Nem darei exemplos de tais “constrangimentos”
(basta referir a prodigalização de fenómenos de ultracorrecção que resultam em
abrasileirizações da grafia, em publicações de responsabilidade, e que deveriam
ser a referência do rigor e do respeito pela norma, como o Diário da
República, onde ocorre a grafia “fato”, em vez de “facto”, em que o “c” é
pronunciado em Portugal).
Permito-me, face a todo o exposto, fazer uma
sugestão, e um encorajamento: que a Universidade da Madeira, sob o patrocínio
de V. Exa., instituição que, na qualidade de universidade, tem
responsabilidades na educação, contribua para o tal diagnóstico previsto pela
declaração de Luanda, de forma a debelar os “constrangimentos” que o Ministro
da Educação do Governo da República de Portugal concorda existirem. E de
outrossim repor a legalidade.
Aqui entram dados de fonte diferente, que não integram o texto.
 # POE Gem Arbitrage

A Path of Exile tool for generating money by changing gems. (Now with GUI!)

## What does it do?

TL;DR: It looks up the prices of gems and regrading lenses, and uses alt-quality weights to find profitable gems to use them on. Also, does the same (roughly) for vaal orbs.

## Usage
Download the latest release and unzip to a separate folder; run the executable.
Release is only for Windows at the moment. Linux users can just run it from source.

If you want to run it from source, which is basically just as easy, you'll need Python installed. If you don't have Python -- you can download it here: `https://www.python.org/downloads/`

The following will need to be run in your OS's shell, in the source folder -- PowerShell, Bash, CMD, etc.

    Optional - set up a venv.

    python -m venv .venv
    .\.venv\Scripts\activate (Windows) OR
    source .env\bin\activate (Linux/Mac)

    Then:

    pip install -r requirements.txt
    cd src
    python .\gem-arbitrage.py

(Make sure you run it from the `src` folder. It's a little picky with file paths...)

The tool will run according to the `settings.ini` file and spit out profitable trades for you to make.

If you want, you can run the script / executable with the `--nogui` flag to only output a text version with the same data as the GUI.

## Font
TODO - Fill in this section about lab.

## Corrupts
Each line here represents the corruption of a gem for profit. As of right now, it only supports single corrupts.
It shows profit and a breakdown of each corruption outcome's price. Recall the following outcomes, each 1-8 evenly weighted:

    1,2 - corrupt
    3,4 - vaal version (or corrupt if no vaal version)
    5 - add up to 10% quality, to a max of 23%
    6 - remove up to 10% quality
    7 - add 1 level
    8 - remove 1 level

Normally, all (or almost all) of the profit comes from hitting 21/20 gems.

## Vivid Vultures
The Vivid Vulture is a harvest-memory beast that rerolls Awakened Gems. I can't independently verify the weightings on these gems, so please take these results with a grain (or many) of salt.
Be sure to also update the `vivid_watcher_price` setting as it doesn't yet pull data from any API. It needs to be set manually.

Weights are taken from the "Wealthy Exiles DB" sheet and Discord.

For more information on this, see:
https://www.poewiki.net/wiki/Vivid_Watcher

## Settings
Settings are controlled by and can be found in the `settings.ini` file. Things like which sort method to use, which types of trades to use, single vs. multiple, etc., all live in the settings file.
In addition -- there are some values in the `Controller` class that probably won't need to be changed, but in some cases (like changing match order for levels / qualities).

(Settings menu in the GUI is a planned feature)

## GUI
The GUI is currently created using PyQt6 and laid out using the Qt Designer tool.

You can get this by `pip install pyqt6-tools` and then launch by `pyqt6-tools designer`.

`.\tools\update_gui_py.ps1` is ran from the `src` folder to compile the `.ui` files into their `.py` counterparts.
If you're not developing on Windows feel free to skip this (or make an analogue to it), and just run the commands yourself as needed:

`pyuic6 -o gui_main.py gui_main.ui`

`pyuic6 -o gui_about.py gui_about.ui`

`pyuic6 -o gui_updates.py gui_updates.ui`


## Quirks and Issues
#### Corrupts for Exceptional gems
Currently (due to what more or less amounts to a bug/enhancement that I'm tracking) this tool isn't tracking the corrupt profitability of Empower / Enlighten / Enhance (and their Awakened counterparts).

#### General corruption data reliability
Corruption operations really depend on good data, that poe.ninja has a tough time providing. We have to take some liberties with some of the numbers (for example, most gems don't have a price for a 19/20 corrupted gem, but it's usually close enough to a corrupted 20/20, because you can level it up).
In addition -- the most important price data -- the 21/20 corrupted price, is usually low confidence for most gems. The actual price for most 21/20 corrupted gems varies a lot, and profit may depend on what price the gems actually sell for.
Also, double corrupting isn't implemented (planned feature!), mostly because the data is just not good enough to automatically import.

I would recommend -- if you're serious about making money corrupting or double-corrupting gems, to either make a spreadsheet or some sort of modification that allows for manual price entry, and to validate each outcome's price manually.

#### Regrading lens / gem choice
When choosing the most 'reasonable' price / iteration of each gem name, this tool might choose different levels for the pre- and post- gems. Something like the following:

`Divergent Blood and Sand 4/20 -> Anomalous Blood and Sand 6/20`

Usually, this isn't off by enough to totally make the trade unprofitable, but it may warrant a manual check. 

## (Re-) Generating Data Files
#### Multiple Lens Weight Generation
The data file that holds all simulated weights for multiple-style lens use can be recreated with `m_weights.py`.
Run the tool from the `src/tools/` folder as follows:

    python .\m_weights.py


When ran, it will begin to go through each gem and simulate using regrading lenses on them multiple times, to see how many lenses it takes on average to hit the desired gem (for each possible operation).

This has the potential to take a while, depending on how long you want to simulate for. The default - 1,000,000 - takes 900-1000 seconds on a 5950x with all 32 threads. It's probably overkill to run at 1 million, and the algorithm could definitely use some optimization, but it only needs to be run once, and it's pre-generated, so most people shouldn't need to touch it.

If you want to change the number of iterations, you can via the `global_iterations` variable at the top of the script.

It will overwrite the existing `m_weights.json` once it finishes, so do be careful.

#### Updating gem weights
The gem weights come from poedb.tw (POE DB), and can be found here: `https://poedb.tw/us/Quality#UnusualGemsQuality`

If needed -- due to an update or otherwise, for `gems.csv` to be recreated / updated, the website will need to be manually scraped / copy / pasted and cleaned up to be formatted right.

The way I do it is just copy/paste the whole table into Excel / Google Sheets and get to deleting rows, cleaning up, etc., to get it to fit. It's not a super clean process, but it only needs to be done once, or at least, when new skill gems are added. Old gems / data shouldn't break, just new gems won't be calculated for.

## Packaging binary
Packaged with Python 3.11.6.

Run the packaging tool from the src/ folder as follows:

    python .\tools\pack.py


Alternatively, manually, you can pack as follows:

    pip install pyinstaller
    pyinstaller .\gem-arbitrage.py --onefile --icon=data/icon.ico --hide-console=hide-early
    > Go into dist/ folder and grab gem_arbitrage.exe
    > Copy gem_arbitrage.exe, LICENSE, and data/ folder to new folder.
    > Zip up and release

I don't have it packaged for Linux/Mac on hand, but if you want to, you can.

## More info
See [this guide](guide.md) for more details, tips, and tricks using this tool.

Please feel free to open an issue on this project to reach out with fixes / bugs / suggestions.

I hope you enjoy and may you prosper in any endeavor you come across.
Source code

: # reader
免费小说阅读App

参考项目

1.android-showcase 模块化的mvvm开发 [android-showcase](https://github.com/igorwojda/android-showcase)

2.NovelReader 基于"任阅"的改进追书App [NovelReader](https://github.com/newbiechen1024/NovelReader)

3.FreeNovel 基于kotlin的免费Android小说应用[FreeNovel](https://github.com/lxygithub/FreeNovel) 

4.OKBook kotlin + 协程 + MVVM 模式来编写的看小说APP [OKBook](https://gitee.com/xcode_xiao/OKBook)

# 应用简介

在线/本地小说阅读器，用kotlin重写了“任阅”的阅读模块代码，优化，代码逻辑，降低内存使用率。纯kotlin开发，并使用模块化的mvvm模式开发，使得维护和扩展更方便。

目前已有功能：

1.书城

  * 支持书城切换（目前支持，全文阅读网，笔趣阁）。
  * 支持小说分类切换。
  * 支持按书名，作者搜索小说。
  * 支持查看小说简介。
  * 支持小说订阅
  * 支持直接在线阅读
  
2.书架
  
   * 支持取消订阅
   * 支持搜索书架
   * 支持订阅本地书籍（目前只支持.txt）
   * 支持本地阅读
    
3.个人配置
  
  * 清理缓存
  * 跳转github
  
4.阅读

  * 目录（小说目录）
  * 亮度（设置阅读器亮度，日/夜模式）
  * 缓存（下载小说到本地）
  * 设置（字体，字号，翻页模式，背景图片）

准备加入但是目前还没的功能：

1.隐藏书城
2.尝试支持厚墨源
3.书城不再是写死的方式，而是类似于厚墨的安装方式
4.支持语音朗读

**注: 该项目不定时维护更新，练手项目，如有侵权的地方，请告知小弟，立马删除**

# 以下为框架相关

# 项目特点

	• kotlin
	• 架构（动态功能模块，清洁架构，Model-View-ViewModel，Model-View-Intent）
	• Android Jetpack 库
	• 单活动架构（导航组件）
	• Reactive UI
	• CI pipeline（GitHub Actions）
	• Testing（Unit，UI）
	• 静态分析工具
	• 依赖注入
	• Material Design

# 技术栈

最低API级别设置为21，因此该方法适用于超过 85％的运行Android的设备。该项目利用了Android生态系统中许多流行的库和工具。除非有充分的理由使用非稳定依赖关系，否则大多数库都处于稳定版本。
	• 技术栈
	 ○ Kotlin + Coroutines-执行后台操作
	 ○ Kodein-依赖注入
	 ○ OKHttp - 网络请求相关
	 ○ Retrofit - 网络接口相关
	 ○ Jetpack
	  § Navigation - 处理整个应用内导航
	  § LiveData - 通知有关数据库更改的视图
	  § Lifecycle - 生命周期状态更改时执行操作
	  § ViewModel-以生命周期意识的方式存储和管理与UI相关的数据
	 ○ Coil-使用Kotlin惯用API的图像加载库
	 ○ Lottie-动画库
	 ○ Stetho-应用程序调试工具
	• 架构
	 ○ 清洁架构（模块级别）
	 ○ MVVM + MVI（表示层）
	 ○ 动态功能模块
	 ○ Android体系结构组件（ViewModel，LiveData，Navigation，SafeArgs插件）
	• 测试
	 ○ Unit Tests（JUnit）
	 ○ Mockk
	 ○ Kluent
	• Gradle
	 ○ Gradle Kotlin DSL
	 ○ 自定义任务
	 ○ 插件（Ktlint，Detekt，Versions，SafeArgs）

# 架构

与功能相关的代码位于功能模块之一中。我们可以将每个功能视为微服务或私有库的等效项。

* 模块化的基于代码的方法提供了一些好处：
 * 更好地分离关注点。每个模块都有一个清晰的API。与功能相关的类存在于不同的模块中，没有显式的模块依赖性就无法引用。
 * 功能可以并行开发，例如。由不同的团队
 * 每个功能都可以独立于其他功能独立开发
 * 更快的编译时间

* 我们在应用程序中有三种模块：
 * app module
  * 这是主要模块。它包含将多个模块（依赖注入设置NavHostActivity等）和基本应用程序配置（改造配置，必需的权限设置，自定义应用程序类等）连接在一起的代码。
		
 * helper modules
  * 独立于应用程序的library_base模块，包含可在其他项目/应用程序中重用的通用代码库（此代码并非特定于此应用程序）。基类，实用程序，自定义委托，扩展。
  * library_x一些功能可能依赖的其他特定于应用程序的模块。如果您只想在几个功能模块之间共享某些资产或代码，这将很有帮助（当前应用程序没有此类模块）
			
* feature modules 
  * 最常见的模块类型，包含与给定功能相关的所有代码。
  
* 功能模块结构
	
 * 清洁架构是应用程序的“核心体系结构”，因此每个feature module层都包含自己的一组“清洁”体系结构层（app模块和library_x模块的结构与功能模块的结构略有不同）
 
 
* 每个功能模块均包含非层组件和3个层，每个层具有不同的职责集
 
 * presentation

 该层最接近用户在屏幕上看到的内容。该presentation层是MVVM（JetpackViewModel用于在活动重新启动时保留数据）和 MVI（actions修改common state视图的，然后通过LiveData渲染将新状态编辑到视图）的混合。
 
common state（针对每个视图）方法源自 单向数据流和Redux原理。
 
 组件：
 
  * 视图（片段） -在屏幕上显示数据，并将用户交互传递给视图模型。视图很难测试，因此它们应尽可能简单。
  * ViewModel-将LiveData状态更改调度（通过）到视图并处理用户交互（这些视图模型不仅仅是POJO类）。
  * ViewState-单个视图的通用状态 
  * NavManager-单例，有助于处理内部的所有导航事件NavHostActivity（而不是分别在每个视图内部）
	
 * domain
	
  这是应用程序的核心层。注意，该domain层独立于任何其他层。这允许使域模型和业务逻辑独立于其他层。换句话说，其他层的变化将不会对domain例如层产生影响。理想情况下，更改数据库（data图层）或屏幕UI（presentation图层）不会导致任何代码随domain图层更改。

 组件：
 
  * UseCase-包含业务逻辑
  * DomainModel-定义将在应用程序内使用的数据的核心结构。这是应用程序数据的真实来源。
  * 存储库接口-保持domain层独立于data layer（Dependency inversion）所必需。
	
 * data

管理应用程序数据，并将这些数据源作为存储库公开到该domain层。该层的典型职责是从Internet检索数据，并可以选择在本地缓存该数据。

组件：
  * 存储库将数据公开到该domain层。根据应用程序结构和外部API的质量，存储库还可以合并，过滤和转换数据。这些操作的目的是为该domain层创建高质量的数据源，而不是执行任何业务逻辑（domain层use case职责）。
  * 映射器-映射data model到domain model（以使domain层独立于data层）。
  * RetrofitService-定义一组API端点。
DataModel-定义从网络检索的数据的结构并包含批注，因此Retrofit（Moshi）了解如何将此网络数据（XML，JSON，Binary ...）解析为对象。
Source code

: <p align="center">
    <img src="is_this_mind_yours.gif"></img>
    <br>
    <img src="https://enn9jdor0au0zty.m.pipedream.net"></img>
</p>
O primeiro sinal nesse sentido, seria, compreensivelmente,
a revogação da exigência em epígrafe no programa da Prova de Português/Língua 2012.
Certo da melhor atenção de V.
Exa., subscrevo-me com estima e consideração pessoal e institucional
Rui Miguel Duarte
(Doutor em Literatura pela
Universidade de Aveiro; Investigador integrado no Centro de Estudos Clássicos
da Faculdade de Letras da Universidade de Lisboa)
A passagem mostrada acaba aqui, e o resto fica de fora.